WORK INSTRUCTION:
Each record that follows is to be transcribed exactly, excluding its images.
Segment Start: INFORMATION GIVEN
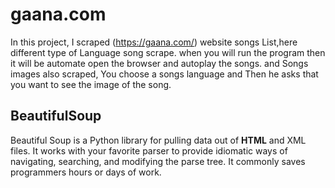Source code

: # gaana.com

In this project, I scraped (https://gaana.com/) website songs List,here different type of Language song scrape. when you will run the program then it will be automate open the browser and autoplay the songs. and Songs images also scraped, You choose a songs language and Then he asks that you want to see the image of the song.

## BeautifulSoup

Beautiful Soup is a Python library for pulling data out of <b>HTML</b> and XML files. It works with your favorite parser to provide idiomatic ways of navigating, searching, and modifying the parse tree. It commonly saves programmers hours or days of work.


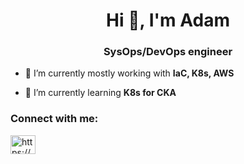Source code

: <h1 align="center">Hi 👋, I'm Adam</h1>
<h3 align="center">SysOps/DevOps engineer</h3>

- 🔭 I’m currently mostly working with **IaC, K8s, AWS**

- 🌱 I’m currently learning **K8s for CKA**

<h3 align="left">Connect with me:</h3>
<p align="left">
<a href="https://www.linkedin.com/in/simoadam/" target="blank"><img align="center" src="https://raw.githubusercontent.com/rahuldkjain/github-profile-readme-generator/master/src/images/icons/Social/linked-in-alt.svg" alt="https://www.linkedin.com/in/simoadam/" height="30" width="40" /></a>
</p>

<!---
simoa97/simoa97 is a ✨ special ✨ repository because its `README.md` (this file) appears on your GitHub profile.
You can click the Preview link to take a look at your changes.
--->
Segment End: INFORMATION GIVEN
SOLUTION TO THE EXERCISE:
Source code

: # gaana.com

In this project, I scraped (https://gaana.com/) website songs List,here different type of Language song scrape. when you will run the program then it will be automate open the browser and autoplay the songs. and Songs images also scraped, You choose a songs language and Then he asks that you want to see the image of the song.

## BeautifulSoup

Beautiful Soup is a Python library for pulling data out of <b>HTML</b> and XML files. It works with your favorite parser to provide idiomatic ways of navigating, searching, and modifying the parse tree. It commonly saves programmers hours or days of work.


Source code

: <h1 align="center">Hi 👋, I'm Adam</h1>
<h3 align="center">SysOps/DevOps engineer</h3>

- 🔭 I’m currently mostly working with **IaC, K8s, AWS**

- 🌱 I’m currently learning **K8s for CKA**

<h3 align="left">Connect with me:</h3>
<p align="left">
<a href="https://www.linkedin.com/in/simoadam/" target="blank"><img align="center" src="https://raw.githubusercontent.com/rahuldkjain/github-profile-readme-generator/master/src/images/icons/Social/linked-in-alt.svg" alt="https://www.linkedin.com/in/simoadam/" height="30" width="40" /></a>
</p>

<!---
simoa97/simoa97 is a ✨ special ✨ repository because its `README.md` (this file) appears on your GitHub profile.
You can click the Preview link to take a look at your changes.
--->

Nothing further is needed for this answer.